James Crabtree has spent the majority of his life around water.
Born in Massachusetts, Crabtree spent many summers in Cape Cod with his family. After his family relocated to St. Louis in the early 1960s, Crabtree became involved with Sea Scouts and began sailing.
"I started sailing for the independence," Crabtree said. "I was young, and it allowed me to take a boat out myself without the worry of a motor or gas."
His parents would get him his first boat, and Crabtree and his father spent time together racing. Crabtree said he and his father were instrumental in creating and developing a sailing association at nearby Carlisle Lake in Illinois.
As Crabtree grew older, he began sailing competitively.
"The competition was great," he said. "Racing refined my skills and help develop strategic thinking."
In 2009, Crabtree and Steve Rasmussen put an ad in the News Tribune, searching for other local residents who were interested in sailing. They would get 35 people to show up with the same passion for sailing as he has.
"We put the ad in the paper to come out and have a beer with us and talk about sailing. And when we got 35 people to show up, they weren't there for just a free beer; they had a sincere interest in sailing," Crabtree said.
From there, they made a signup sheet for those who wanted to take the group more seriously. Having another meeting at his house the question became: "Do we want to start a sailing club?"
The clear answer was yes, and the Capital City Sailing Club was created. Crabtree purchased five JY15 sailboats to start the core of his sailing club.
Crabtree went on to get Bill Lockwood, former Parks and Recreations director, on board after showing him the success of other clubs in Columbia, Kansas City and Blue Springs. Bill liked the idea, and Parks and Rec built a fenced enclosure and pavilion for the club to station their boats for parking and a storage area.
Crabtree served as the first commodore for the Capital City Sailing Club. In his tenure in the leadership position, he would oversee and guide the club operations helping develop the physical facility, developing an education program and helping the club grow five-fold.
Today the sailing club is running strong with 25 sailboats and 35 members ranging from Jefferson City, Columbia and outlying areas.
The club tends to stay active, holding formal races on the first and third Saturday every month from May until October. In July, they offer an introduction to sailing class to members of the public, and other sailing and social events.

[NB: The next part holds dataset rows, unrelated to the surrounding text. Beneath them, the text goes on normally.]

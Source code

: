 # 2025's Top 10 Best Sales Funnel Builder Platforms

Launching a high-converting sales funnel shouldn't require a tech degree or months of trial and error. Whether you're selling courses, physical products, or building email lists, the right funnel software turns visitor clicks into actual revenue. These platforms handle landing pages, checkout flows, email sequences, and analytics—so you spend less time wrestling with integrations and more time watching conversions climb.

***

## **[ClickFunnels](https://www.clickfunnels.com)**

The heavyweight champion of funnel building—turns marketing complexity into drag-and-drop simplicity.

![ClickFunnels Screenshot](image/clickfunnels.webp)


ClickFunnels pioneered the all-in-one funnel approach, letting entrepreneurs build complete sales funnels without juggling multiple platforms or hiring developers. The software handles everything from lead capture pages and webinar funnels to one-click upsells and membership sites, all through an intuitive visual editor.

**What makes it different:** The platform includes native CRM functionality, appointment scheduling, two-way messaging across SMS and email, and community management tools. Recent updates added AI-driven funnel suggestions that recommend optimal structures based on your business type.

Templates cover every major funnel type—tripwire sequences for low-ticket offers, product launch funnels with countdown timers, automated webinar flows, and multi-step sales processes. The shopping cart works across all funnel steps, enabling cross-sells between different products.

During the past few years, Crabtree had felt he lost his love for sailing after an aggressive stage four cancer took its toll. He took a step back from taking part at a competitive level. After lengthy treatment and retiring from his career working for Central Bank, Crabtree decided to compete in a national-level regatta.
"My results did not meet my expectations," he said. "I was embarrassed and disillusioned."
However, Crabtree said he has recently rediscovered why he sails with the help of his grandchildren.
"I took my grandchildren out sailing for their first time and observed the sense of wonder and discovery in their response," Crabtree said. "That experience sparked an epiphany."
Now in retirement, Crabtree said he gets to do things he enjoys -- spending time with his family, gardening, and supporting his wife, who is a physician in Jefferson City.
He is still active with the Capital City Sailing Club, creating a youth sailing club where Crabtree teaches children ages 5-14 how to sail.
"Them enjoying the water and being out there is the best part about it," Crabtree said. "Seeing a 5-year-old go out on a boat by herself was so fun. She was pretty much the bravest one out there."
Crabtree currently is serving on one design council for U.S. Sailing, the national governing body for the sport of sailing.
CORRECTION: This article was edited at 9:40 a.m. Oct. 4, 2022, to indicate Steve Rasmussen was the person joining James Crabtree in placing an ad in the News Tribune to find other local residents interested in sailing.